WORK TASK: Single out the lines of the material that contain "firstName" and copy them.

============

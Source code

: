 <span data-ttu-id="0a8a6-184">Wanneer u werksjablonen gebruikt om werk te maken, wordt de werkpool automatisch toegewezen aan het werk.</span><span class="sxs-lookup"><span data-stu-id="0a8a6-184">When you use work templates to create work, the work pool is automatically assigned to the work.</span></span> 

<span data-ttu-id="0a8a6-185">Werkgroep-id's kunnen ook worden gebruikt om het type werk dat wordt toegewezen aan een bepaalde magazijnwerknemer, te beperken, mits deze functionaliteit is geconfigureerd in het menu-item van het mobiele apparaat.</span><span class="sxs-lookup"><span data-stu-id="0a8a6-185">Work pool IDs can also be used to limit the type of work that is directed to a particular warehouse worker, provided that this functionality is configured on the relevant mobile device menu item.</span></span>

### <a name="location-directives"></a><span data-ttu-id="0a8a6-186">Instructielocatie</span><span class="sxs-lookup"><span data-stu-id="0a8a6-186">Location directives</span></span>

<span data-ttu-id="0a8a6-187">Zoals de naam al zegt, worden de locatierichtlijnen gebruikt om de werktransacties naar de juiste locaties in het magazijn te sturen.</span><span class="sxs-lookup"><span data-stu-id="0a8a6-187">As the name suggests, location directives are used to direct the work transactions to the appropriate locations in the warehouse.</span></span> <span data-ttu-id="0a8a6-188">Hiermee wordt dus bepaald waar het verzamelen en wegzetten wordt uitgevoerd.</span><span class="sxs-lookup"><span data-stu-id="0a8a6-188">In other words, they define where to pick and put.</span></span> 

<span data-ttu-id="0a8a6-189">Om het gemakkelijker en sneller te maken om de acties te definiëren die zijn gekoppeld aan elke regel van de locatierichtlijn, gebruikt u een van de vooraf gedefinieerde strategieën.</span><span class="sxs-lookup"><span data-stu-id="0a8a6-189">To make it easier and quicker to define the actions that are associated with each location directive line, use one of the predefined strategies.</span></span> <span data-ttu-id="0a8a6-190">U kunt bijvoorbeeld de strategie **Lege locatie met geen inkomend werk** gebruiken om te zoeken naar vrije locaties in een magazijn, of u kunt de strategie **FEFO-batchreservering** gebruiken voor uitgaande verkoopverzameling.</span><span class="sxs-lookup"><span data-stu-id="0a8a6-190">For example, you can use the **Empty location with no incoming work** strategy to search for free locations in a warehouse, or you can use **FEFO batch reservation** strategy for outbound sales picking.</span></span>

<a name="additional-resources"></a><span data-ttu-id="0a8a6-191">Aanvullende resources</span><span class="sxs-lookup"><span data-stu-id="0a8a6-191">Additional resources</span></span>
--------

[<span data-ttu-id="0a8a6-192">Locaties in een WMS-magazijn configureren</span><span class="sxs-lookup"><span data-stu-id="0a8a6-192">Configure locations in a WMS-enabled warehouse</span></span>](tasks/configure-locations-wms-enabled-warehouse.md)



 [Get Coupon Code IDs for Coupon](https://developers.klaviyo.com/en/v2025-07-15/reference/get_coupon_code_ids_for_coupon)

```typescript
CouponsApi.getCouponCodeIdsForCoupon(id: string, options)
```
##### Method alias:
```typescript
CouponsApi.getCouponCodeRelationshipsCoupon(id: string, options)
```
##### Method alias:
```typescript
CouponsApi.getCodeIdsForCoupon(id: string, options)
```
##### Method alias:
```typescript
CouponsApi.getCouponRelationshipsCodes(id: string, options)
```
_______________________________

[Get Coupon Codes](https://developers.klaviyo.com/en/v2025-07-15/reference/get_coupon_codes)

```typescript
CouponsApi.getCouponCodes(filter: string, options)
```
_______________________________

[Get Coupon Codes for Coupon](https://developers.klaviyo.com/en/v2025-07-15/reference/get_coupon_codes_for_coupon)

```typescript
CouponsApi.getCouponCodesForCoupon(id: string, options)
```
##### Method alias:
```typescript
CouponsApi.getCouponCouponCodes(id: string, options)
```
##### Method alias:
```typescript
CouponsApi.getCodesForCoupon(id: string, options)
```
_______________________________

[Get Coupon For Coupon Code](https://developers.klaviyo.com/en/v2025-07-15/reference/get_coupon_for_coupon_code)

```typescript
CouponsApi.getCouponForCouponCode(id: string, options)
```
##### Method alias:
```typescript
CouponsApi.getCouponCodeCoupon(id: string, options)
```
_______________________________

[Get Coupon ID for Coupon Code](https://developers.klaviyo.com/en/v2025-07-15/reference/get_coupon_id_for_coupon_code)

============

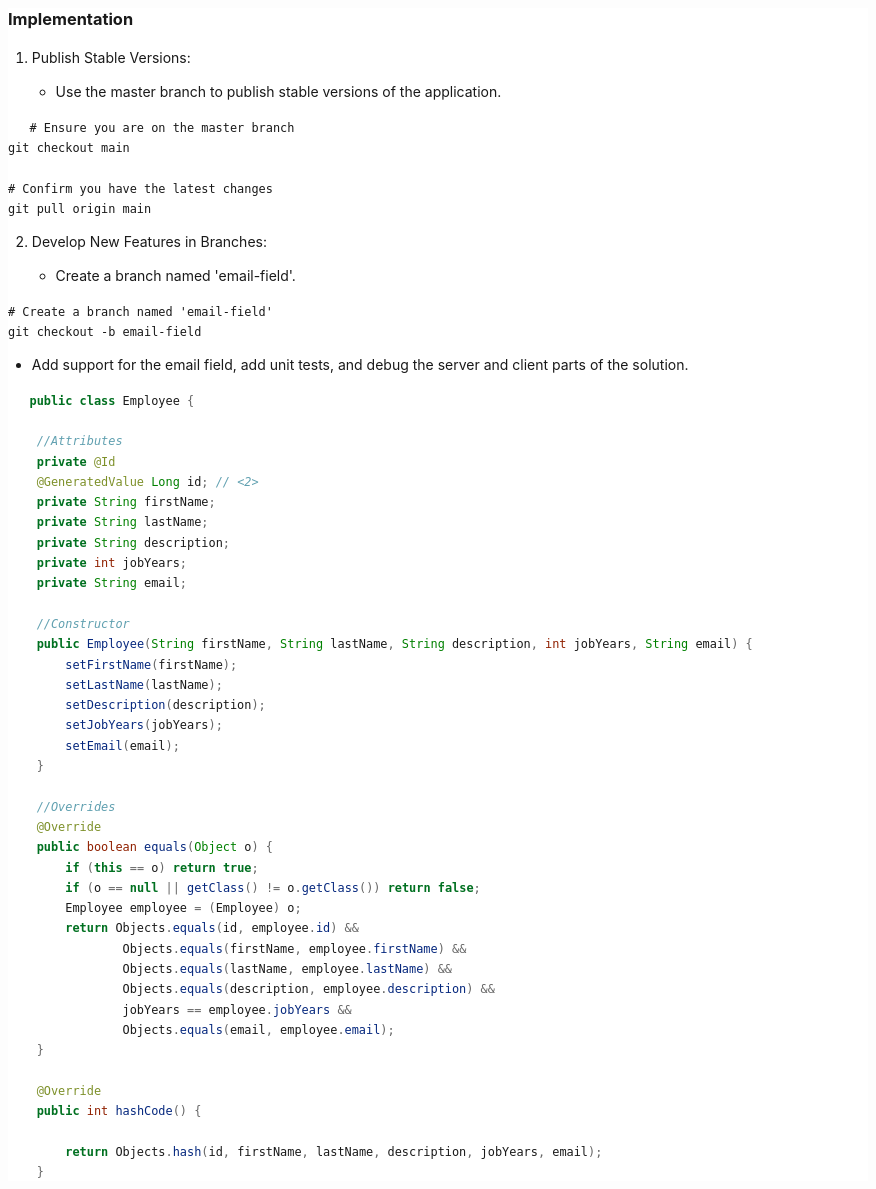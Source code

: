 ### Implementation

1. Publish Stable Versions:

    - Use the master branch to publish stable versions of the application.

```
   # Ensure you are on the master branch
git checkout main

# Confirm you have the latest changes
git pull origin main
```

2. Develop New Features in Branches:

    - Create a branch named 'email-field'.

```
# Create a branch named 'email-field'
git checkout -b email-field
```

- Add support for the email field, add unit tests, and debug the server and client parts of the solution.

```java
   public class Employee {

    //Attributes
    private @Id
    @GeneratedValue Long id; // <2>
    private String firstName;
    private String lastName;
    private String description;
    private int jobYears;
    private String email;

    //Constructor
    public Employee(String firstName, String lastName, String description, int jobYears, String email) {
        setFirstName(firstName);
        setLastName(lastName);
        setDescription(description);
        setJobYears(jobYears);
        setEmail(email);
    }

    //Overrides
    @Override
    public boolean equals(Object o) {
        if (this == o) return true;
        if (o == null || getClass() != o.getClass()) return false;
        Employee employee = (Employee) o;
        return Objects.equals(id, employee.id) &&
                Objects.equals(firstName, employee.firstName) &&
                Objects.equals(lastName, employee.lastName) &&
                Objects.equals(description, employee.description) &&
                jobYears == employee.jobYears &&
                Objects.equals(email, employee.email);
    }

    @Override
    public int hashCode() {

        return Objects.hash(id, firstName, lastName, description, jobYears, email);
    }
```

============

YOUR SOLUTION:
    private String firstName;
    public Employee(String firstName, String lastName, String description, int jobYears, String email) {
        setFirstName(firstName);
                Objects.equals(firstName, employee.firstName) &&
        return Objects.hash(id, firstName, lastName, description, jobYears, email);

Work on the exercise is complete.